What is being asked:
Everything from the line containing "## Students" through the last line of the records below should be printed exactly, please, and nothing else.

Data excerpts:
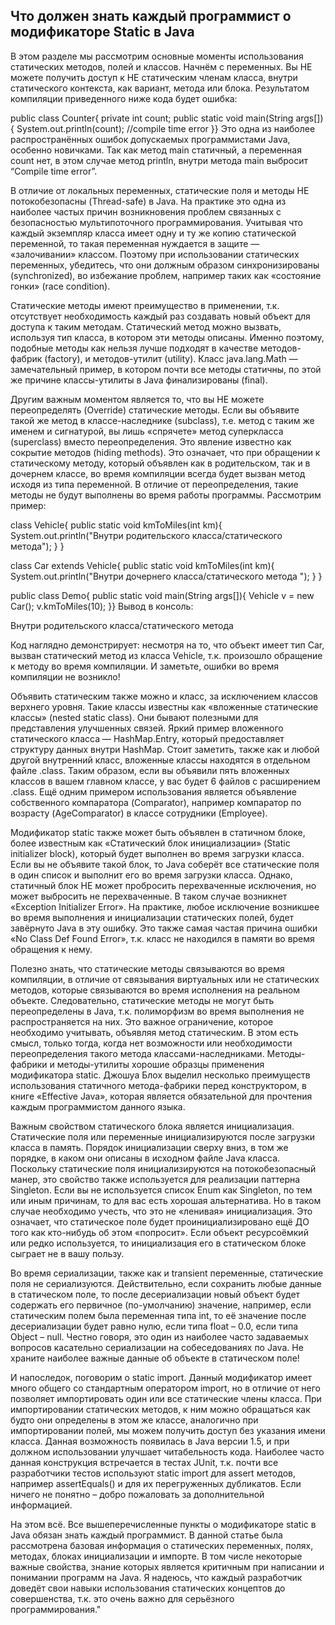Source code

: Что должен знать каждый программист о модификаторе Static в Java
-----------------------------------------------------------------

В этом разделе мы рассмотрим основные моменты использования статических методов, полей и классов. Начнём с переменных.
Вы НЕ можете получить доступ к НЕ статическим членам класса, внутри статического контекста, как вариант, метода или блока. Результатом компиляции приведенного ниже кода будет ошибка:

public class Counter{
private int count;
public static void main(String args[]){
   System.out.println(count); //compile time error
}}
Это одна из наиболее распространённых ошибок допускаемых программистами Java, особенно новичками. Так как метод main статичный, а переменная count нет, в этом случае метод println, внутри метода main выбросит “Compile time error”.

В отличие от локальных переменных, статические поля и методы НЕ потокобезопасны (Thread-safe) в Java. На практике это одна из наиболее частых причин возникновения проблем связанных с безопасностью мультипоточного программирования. Учитывая что каждый экземпляр класса имеет одну и ту же копию статической переменной, то такая переменная нуждается в защите — «залочивании» классом. Поэтому при использовании статических переменных, убедитесь, что они должным образом синхронизированы (synchronized), во избежание проблем, например таких как «состояние гонки» (race condition).

Статические методы имеют преимущество в применении, т.к. отсутствует необходимость каждый раз создавать новый объект для доступа к таким методам. Статический метод можно вызвать, используя тип класса, в котором эти методы описаны. Именно поэтому, подобные методы как нельзя лучше подходят в качестве методов-фабрик (factory), и методов-утилит (utility). Класс java.lang.Math — замечательный пример, в котором почти все методы статичны, по этой же причине классы-утилиты в Java финализированы (final).

Другим важным моментом является то, что вы НЕ можете переопределять (Override) статические методы. Если вы объявите такой же метод в классе-наследнике (subclass), т.е. метод с таким же именем и сигнатурой, вы лишь «спрячете» метод суперкласса (superclass) вместо переопределения. Это явление известно как сокрытие методов (hiding methods). Это означает, что при обращении к статическому методу, который объявлен как в родительском, так и в дочернем классе, во время компиляции всегда будет вызван метод исходя из типа переменной. В отличие от переопределения, такие методы не будут выполнены во время работы программы. Рассмотрим пример:

class Vehicle{
     public static void  kmToMiles(int km){
          System.out.println("Внутри родительского класса/статического метода");
     } }

class Car extends Vehicle{
     public static void  kmToMiles(int km){
          System.out.println("Внутри дочернего класса/статического метода ");
     } }

public class Demo{
   public static void main(String args[]){
      Vehicle v = new Car();
       v.kmToMiles(10);
  }}
Вывод в консоль:

Внутри родительского класса/статического метода

Код наглядно демонстрирует: несмотря на то, что объект имеет тип Car, вызван статический метод из класса Vehicle, т.к. произошло обращение к методу во время компиляции. И заметьте, ошибки во время компиляции не возникло!

Объявить статическим также можно и класс, за исключением классов верхнего уровня. Такие классы известны как «вложенные статические классы» (nested static class). Они бывают полезными для представления улучшенных связей. Яркий пример вложенного статического класса — HashMap.Entry, который предоставляет структуру данных внутри HashMap. Стоит заметить, также как и любой другой внутренний класс, вложенные классы находятся в отдельном файле .class. Таким образом, если вы объявили пять вложенных классов в вашем главном классе, у вас будет 6 файлов с расширением .class. Ещё одним примером использования является объявление собственного компаратора (Comparator), например компаратор по возрасту (AgeComparator) в классе сотрудники (Employee).

Модификатор static также может быть объявлен в статичном блоке, более известным как «Статический блок инициализации» (Static initializer block), который будет выполнен во время загрузки класса. Если вы не объявите такой блок, то Java соберёт все статические поля в один список и выполнит его во время загрузки класса. Однако, статичный блок НЕ может пробросить перехваченные исключения, но может выбросить не перехваченные. В таком случае возникнет «Exception Initializer Error». На практике, любое исключение возникшее во время выполнения и инициализации статических полей, будет завёрнуто Java в эту ошибку. Это также самая частая причина ошибки «No Class Def Found Error», т.к. класс не находился в памяти во время обращения к нему.

Полезно знать, что статические методы связываются во время компиляции, в отличие от связывания виртуальных или не статических методов, которые связываются во время исполнения на реальном объекте. Следовательно, статические методы не могут быть переопределены в Java, т.к. полиморфизм во время выполнения не распространяется на них. Это важное ограничение, которое необходимо учитывать, объявляя метод статическим. В этом есть смысл, только тогда, когда нет возможности или необходимости переопределения такого метода классами-наследниками. Методы-фабрики и методы-утилиты хорошие образцы применения модификатора static. Джошуа Блох выделил несколько преимуществ использования статичного метода-фабрики перед конструктором, в книге «Effective Java», которая является обязательной для прочтения каждым программистом данного языка.

Важным свойством статического блока является инициализация. Статические поля или переменные инициализируются после загрузки класса в память. Порядок инициализации сверху вниз, в том же порядке, в каком они описаны в исходном файле Java класса. Поскольку статические поля инициализируются на потокобезопасный манер, это свойство также используется для реализации паттерна Singleton. Если вы не используется список Enum как Singleton, по тем или иным причинам, то для вас есть хорошая альтернатива. Но в таком случае необходимо учесть, что это не «ленивая» инициализация. Это означает, что статическое поле будет проинициализировано ещё ДО того как кто-нибудь об этом «попросит». Если объект ресурсоёмкий или редко используется, то инициализация его в статическом блоке сыграет не в вашу пользу.

Во время сериализации, также как и transient переменные, статические поля не сериализуются. Действительно, если сохранить любые данные в статическом поле, то после десериализации новый объект будет содержать его первичное (по-умолчанию) значение, например, если статическим полем была переменная типа int, то её значение после десериализации будет равно нулю, если типа float – 0.0, если типа Object – null. Честно говоря, это один из наиболее часто задаваемых вопросов касательно сериализации на собеседованиях по Java. Не храните наиболее важные данные об объекте в статическом поле!

И напоследок, поговорим о static import. Данный модификатор имеет много общего со стандартным оператором import, но в отличие от него позволяет импортировать один или все статические члены класса. При импортировании статических методов, к ним можно обращаться как будто они определены в этом же классе, аналогично при импортировании полей, мы можем получить доступ без указания имени класса. Данная возможность появилась в Java версии 1.5, и при должном использовании улучшает читабельность кода. Наиболее часто данная конструкция встречается в тестах JUnit, т.к. почти все разработчики тестов используют static import для assert методов, например assertEquals() и для их перегруженных дубликатов. Если ничего не понятно – добро пожаловать за дополнительной информацией.

На этом всё. Все вышеперечисленные пункты о модификаторе static в Java обязан знать каждый программист. В данной статье была рассмотрена базовая информация о статических переменных, полях, методах, блоках инициализации и импорте. В том числе некоторые важные свойства, знание которых является критичным при написании и понимании программ на Java. Я надеюсь, что каждый разработчик доведёт свои навыки использования статических концептов до совершенства, т.к. это очень важно для серьёзного программирования."
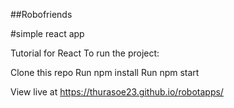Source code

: ##Robofriends

#simple react app

Tutorial for React To run the project:

Clone this repo
Run npm install
Run npm start

View live at https://thurasoe23.github.io/robotapps/

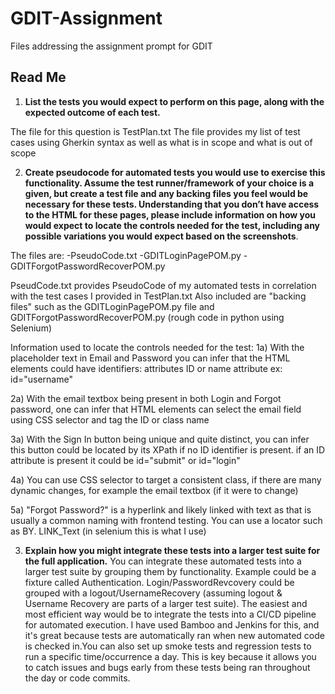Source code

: # GDIT-Assignment
Files addressing the assignment prompt for GDIT

Read Me
-----------

1. **List the tests you would expect to perform on this page, along with the expected outcome of each test.**
   
The file for this question is TestPlan.txt
The file provides my list of test cases using Gherkin syntax as well as what is in scope and what is out of scope 


2. **Create pseudocode for automated tests you would use to exercise this functionality. Assume the test runner/framework of your choice is a given, but create a test file and any backing files you feel would be necessary for these tests. Understanding that you don’t have access to the HTML for these pages, please include information on how you would expect to locate the controls needed for the test, including any possible variations you would expect based on the screenshots**.
   
The files are:
-PseudoCode.txt 
-GDITLoginPagePOM.py 
-GDITForgotPasswordRecoverPOM.py

PseudCode.txt provides PseudoCode of my automated tests in correlation with the test cases I provided in TestPlan.txt
Also included are "backing files" such as the GDITLoginPagePOM.py file and GDITForgotPasswordRecoverPOM.py (rough code in python using Selenium)

Information used to locate the controls needed for the test:
1a) With the placeholder text in Email and Password you can infer that the HTML elements could have identifiers:
attributes ID or name attribute 
ex: id="username"

2a) With the email textbox being present in both Login and Forgot password, one can infer that HTML elements can select the email field using CSS selector and tag the ID or class name

3a) With the Sign In button being unique and quite distinct, you can infer this button could be located by its XPath if no ID identifier is present. 
if an ID attribute is present it could be id="submit" or id="login"

4a) You can use CSS selector to target a consistent class, if there are many dynamic changes, for example the email textbox (if it were to change)

5a) "Forgot Password?" is a hyperlink and likely linked with text as that is usually a common naming with frontend testing. You can use a locator such as BY. LINK_Text (in selenium this is what I use)

3. **Explain how you might integrate these tests into a larger test suite for the full application.**
You can integrate these automated tests into a larger test suite by grouping them by functionality. Example could be a fixture called Authentication. Login/PasswordRevcovery could be grouped with a logout/UsernameRecovery (assuming logout & Username Recovery are parts of a larger test suite). The easiest and most efficient way would be to integrate the tests into a CI/CD pipeline for automated execution. I have used Bamboo and Jenkins for this, and it's great because tests are automatically ran when new automated code is checked in.You can also set up smoke tests and regression tests to run a specific time/occurrence a day. This is key because it allows you to catch issues and bugs early from these tests being ran throughout the day or code commits.
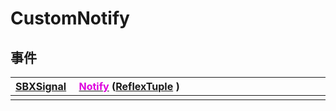 # CustomNotify

## 事件

|<div style="width:700px">[SBXSignal](/Api/DataType/SBXSignal.md) &emsp;[<font color="dd00dd">Notify</font>](/Api/Classes/Script/CustomNotify_F/Notify.md) ([ReflexTuple](/Api/Enums/ReflexTuple.md) )</div>|
|:---|
||

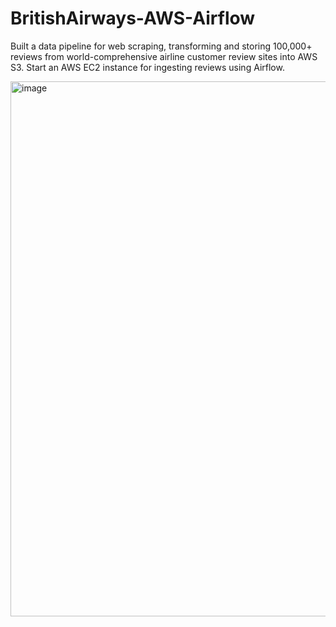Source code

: # BritishAirways-AWS-Airflow
Built a data pipeline for web scraping, transforming and storing 100,000+ reviews from world-comprehensive airline customer review sites into AWS S3.
Start an AWS EC2 instance for ingesting reviews using Airflow.


<img width="856" alt="image" src="https://github.com/nighttttrain/BritishAirways-AWS-Airflow/assets/127153246/ced9d86d-685f-4b46-b475-949234612676">

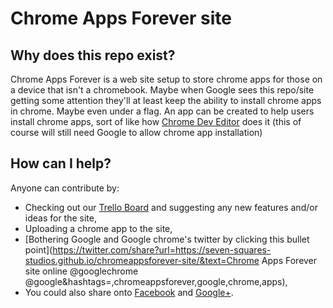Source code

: # Chrome Apps Forever site

## Why does this repo exist?

Chrome Apps Forever is a web site setup to store chrome apps for those on a device that isn't a chromebook. Maybe when Google sees this repo/site getting some attention they'll at least keep the ability to install chrome apps in chrome. Maybe even under a flag. An app can be created to help users install chrome apps, sort of like how [Chrome Dev Editor](https://github.com/GoogleChrome/chromedeveditor) does it (this of course will still need Google to allow chrome app installation)

## How can I help?

Anyone can contribute by:

- Checking out our [Trello Board](https://trello.com/b/x0HhMzKn) and suggesting any new features and/or ideas for the site,
- Uploading a chrome app to the site,
- [Bothering Google and Google chrome's twitter by clicking this bullet point](https://twitter.com/share?url=https://seven-squares-studios.github.io/chromeappsforever-site/&text=Chrome Apps Forever site online @googlechrome @google&hashtags=,chromeappsforever,google,chrome,apps),
- You could also share onto [Facebook](https://www.facebook.com/sharer.php?u=https://seven-squares-studios.github.io/chromeappsforever-site/) and [Google+](https://plus.google.com/share?url=https://seven-squares-studios.github.io/chromeappsforever-site/).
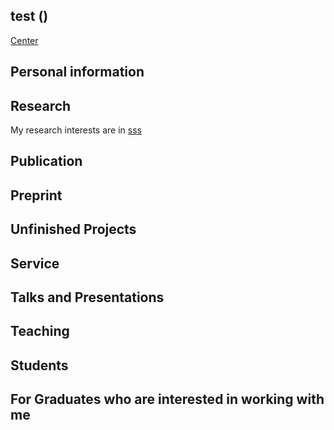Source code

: 
## test ()

[Center](https://github.com/zyyyyp/zyyyyp.github.io/blob/d89a19c27407c16dbd1ca74b7404960c4881599c/2.17.html
)



## Personal information



## Research

My research interests are in [sss](https://github.com/zyyyyp/zyyyyp.github.io/blob/d7e9770eefcc82dd9f962d25d5072a2d1ea5df27/0cb6af4c363b050f618dc3c99b4ee327.jpg)

## Publication


## Preprint


## Unfinished Projects


## Service



## Talks and Presentations



## Teaching




## Students






## For Graduates who are interested in working with me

Solution below:
## Students






## For Graduates who are interested in working with me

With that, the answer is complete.